Please give the number of lines that hold the string "interactions" in the listing, without any other words.
========
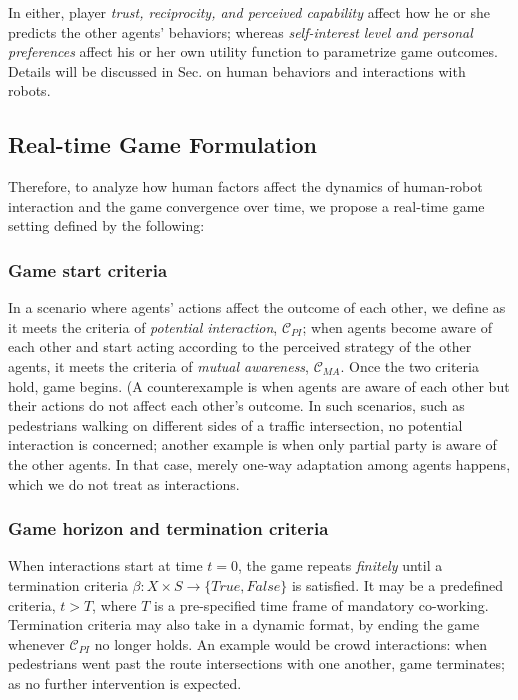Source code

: \documentclass[letterpaper, 10 pt, conference]{ieeeconf}  %
\begin{document}
In either, player \textit{trust, reciprocity, and perceived capability} affect how he or she predicts the other agents' behaviors; whereas \textit{self-interest level and personal preferences} affect his or her own utility function to parametrize game outcomes. Details will be discussed in Sec. on human behaviors and interactions with robots. 

\subsection{Real-time Game Formulation}
Therefore, to analyze how human factors affect the dynamics of human-robot interaction and the game convergence over time, we propose a real-time game setting defined by the following:
\subsubsection{Game start criteria}
In a scenario where agents' actions affect the outcome of each other, we define as it meets the criteria of \textit{potential interaction}, $\mathcal{C}_{PI}$; when agents become aware of each other and start acting according to the perceived strategy of the other agents, it meets the criteria of \textit{mutual awareness}, $\mathcal{C}_{MA}$. Once the two criteria hold, game begins. 
(A counterexample is when agents are aware of each other but their actions do not affect each other's outcome. In such scenarios, such as pedestrians walking on different sides of a traffic intersection, no potential interaction is concerned; another example is when only partial party is aware of the other agents. In that case, merely one-way adaptation among agents happens, which we do not treat as interactions.%
\subsubsection{Game horizon and termination criteria}
When interactions start at time $t=0$, the game repeats \textit{finitely} until a termination criteria $\beta: X \times S \rightarrow \{True,False\}$ is satisfied. It may be a predefined criteria, $t>T$, where $T$ is a pre-specified time frame of mandatory co-working. Termination criteria may also take in a dynamic format, by ending the game whenever $\mathcal{C}_{PI}$ no longer holds. An example would be crowd interactions: when pedestrians went past the route intersections with one another, game terminates; as no further intervention is expected.
\end{document}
========
## Your response
3